I'm implementing a QTableWidget in my Qt app (version Qt 4.8).
This QTableWidget is made of 18 QTableWidgetItems
When the user wants to change the current selected cell, it just calls:
tblWdgList->setCurrentCell(newCell, 0, QItemSelectionModel::ClearAndSelect);
The thing is that I want to put a small arrow at the same y-coordinate as the current selected cell. So I'm using the currentCellChanged signal.
connect(tblWdgList, SIGNAL(currentCellChanged(int,int,int,int)), this, SLOT(onCurrentCellChanged(int,int,int,int)));
When this currentCellChanged signal is emitted, it calls:
void CAppWdgSettingsLanguage::onCurrentCellChanged(int currentRow, int currentColumn, int previousRow, int previousColumn)
{
Q_UNUSED(currentColumn)
Q_UNUSED(previousColumn)
lblArrow->move(lblArrow->pos().x(), tblWdgList->y() + tblWdgList->rowViewportPosition(currentRow));
}
This QTableWidget is in a dedicated page in my app, so that it is not always displayed.

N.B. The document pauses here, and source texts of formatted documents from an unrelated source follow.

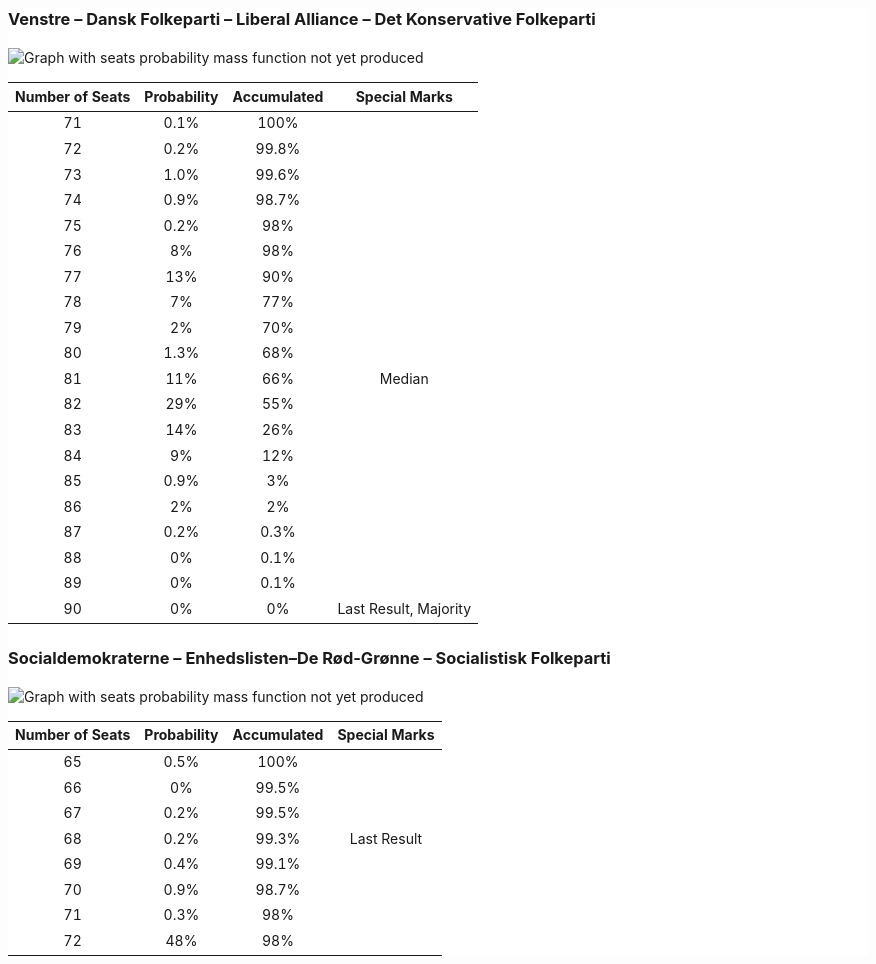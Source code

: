 ### Venstre – Dansk Folkeparti – Liberal Alliance – Det Konservative Folkeparti

![Graph with seats probability mass function not yet produced](2018-10-14-Voxmeter-coalitions-seats-pmf-v–o–i–c.png "Seats Probability Mass Function")

| Number of Seats | Probability | Accumulated | Special Marks |
|:---------------:|:-----------:|:-----------:|:-------------:|
| 71 | 0.1% | 100% |  |
| 72 | 0.2% | 99.8% |  |
| 73 | 1.0% | 99.6% |  |
| 74 | 0.9% | 98.7% |  |
| 75 | 0.2% | 98% |  |
| 76 | 8% | 98% |  |
| 77 | 13% | 90% |  |
| 78 | 7% | 77% |  |
| 79 | 2% | 70% |  |
| 80 | 1.3% | 68% |  |
| 81 | 11% | 66% | Median |
| 82 | 29% | 55% |  |
| 83 | 14% | 26% |  |
| 84 | 9% | 12% |  |
| 85 | 0.9% | 3% |  |
| 86 | 2% | 2% |  |
| 87 | 0.2% | 0.3% |  |
| 88 | 0% | 0.1% |  |
| 89 | 0% | 0.1% |  |
| 90 | 0% | 0% | Last Result, Majority |

### Socialdemokraterne – Enhedslisten–De Rød-Grønne – Socialistisk Folkeparti

![Graph with seats probability mass function not yet produced](2018-10-14-Voxmeter-coalitions-seats-pmf-a–ø–f.png "Seats Probability Mass Function")

| Number of Seats | Probability | Accumulated | Special Marks |
|:---------------:|:-----------:|:-----------:|:-------------:|
| 65 | 0.5% | 100% |  |
| 66 | 0% | 99.5% |  |
| 67 | 0.2% | 99.5% |  |
| 68 | 0.2% | 99.3% | Last Result |
| 69 | 0.4% | 99.1% |  |
| 70 | 0.9% | 98.7% |  |
| 71 | 0.3% | 98% |  |
| 72 | 48% | 98% |  |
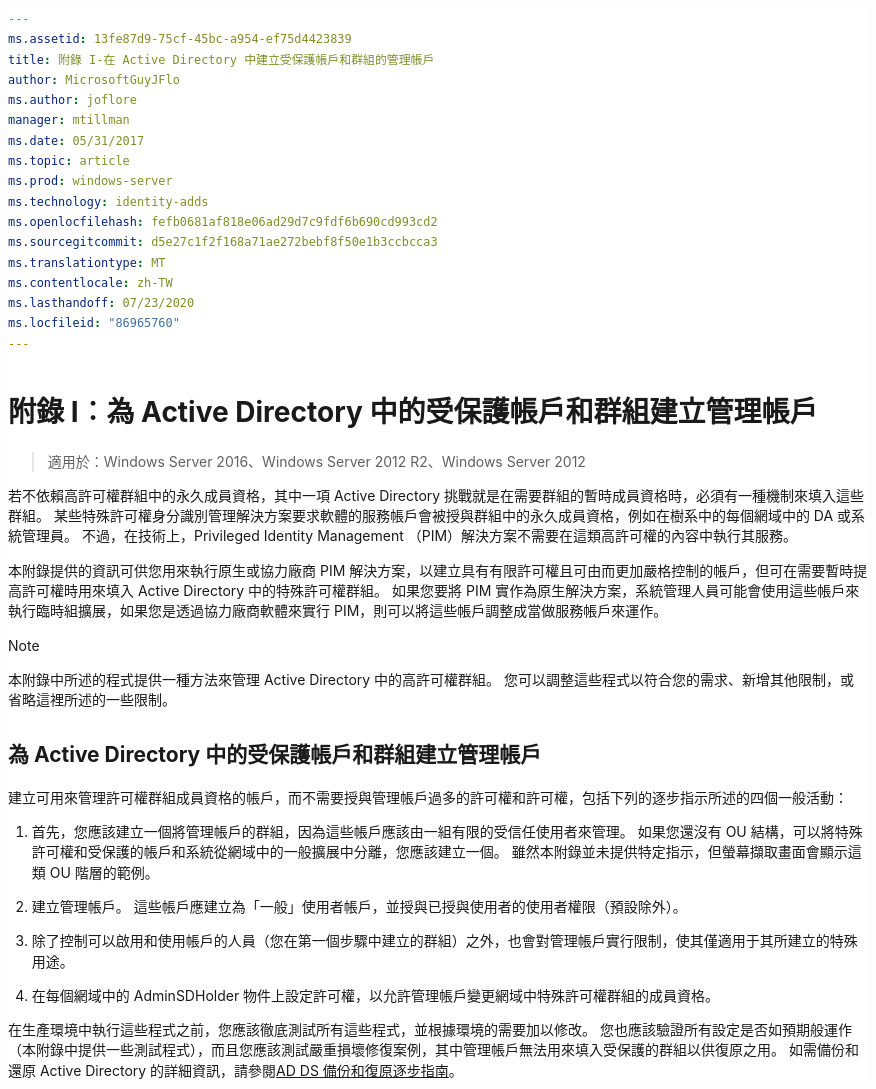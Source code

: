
```yaml
---
ms.assetid: 13fe87d9-75cf-45bc-a954-ef75d4423839
title: 附錄 I-在 Active Directory 中建立受保護帳戶和群組的管理帳戶
author: MicrosoftGuyJFlo
ms.author: joflore
manager: mtillman
ms.date: 05/31/2017
ms.topic: article
ms.prod: windows-server
ms.technology: identity-adds
ms.openlocfilehash: fefb0681af818e06ad29d7c9fdf6b690cd993cd2
ms.sourcegitcommit: d5e27c1f2f168a71ae272bebf8f50e1b3ccbcca3
ms.translationtype: MT
ms.contentlocale: zh-TW
ms.lasthandoff: 07/23/2020
ms.locfileid: "86965760"
---
```

# <a name="appendix-i-creating-management-accounts-for-protected-accounts-and-groups-in-active-directory"></a>附錄 I︰為 Active Directory 中的受保護帳戶和群組建立管理帳戶

>適用於：Windows Server 2016、Windows Server 2012 R2、Windows Server 2012

若不依賴高許可權群組中的永久成員資格，其中一項 Active Directory 挑戰就是在需要群組的暫時成員資格時，必須有一種機制來填入這些群組。 某些特殊許可權身分識別管理解決方案要求軟體的服務帳戶會被授與群組中的永久成員資格，例如在樹系中的每個網域中的 DA 或系統管理員。 不過，在技術上，Privileged Identity Management （PIM）解決方案不需要在這類高許可權的內容中執行其服務。  
  
本附錄提供的資訊可供您用來執行原生或協力廠商 PIM 解決方案，以建立具有有限許可權且可由而更加嚴格控制的帳戶，但可在需要暫時提高許可權時用來填入 Active Directory 中的特殊許可權群組。 如果您要將 PIM 實作為原生解決方案，系統管理人員可能會使用這些帳戶來執行臨時組擴展，如果您是透過協力廠商軟體來實行 PIM，則可以將這些帳戶調整成當做服務帳戶來運作。  
  
> [!NOTE]  
> 本附錄中所述的程式提供一種方法來管理 Active Directory 中的高許可權群組。 您可以調整這些程式以符合您的需求、新增其他限制，或省略這裡所述的一些限制。  
  
## <a name="creating-management-accounts-for-protected-accounts-and-groups-in-active-directory"></a>為 Active Directory 中的受保護帳戶和群組建立管理帳戶

建立可用來管理許可權群組成員資格的帳戶，而不需要授與管理帳戶過多的許可權和許可權，包括下列的逐步指示所述的四個一般活動：  
  
1.  首先，您應該建立一個將管理帳戶的群組，因為這些帳戶應該由一組有限的受信任使用者來管理。 如果您還沒有 OU 結構，可以將特殊許可權和受保護的帳戶和系統從網域中的一般擴展中分離，您應該建立一個。 雖然本附錄並未提供特定指示，但螢幕擷取畫面會顯示這類 OU 階層的範例。  
  
2.  建立管理帳戶。 這些帳戶應建立為「一般」使用者帳戶，並授與已授與使用者的使用者權限（預設除外）。  
  
3.  除了控制可以啟用和使用帳戶的人員（您在第一個步驟中建立的群組）之外，也會對管理帳戶實行限制，使其僅適用于其所建立的特殊用途。  
  
4.  在每個網域中的 AdminSDHolder 物件上設定許可權，以允許管理帳戶變更網域中特殊許可權群組的成員資格。  
  
在生產環境中執行這些程式之前，您應該徹底測試所有這些程式，並根據環境的需要加以修改。 您也應該驗證所有設定是否如預期般運作（本附錄中提供一些測試程式），而且您應該測試嚴重損壞修復案例，其中管理帳戶無法用來填入受保護的群組以供復原之用。 如需備份和還原 Active Directory 的詳細資訊，請參閱[AD DS 備份和復原逐步指南](/previous-versions/windows/it-pro/windows-server-2008-R2-and-2008/cc771290(v=ws.10))。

When I open the page, it displays the QTableWidget and it should initialize the position of the arrow.
The problem is that the value returned by rowViewportPosition() during this initialization is wrong if the index of the current selected cell is over the number of cells that can be displayed when the vertical scroll bar is in up position.
This means that if I call the setCurrentCell method before the QTableWidget is displayed or just after it's displayed, rowViewportPosition() returns the y-coordinate regardless of the QTableWidget's geometry, as if there were no scrollbar. But if I delay the call of onCurrentCellChanged for about 200 ms for example (maybe to the minimum delay, just for testing purpose), then the rowViewportPosition() method returns the right value.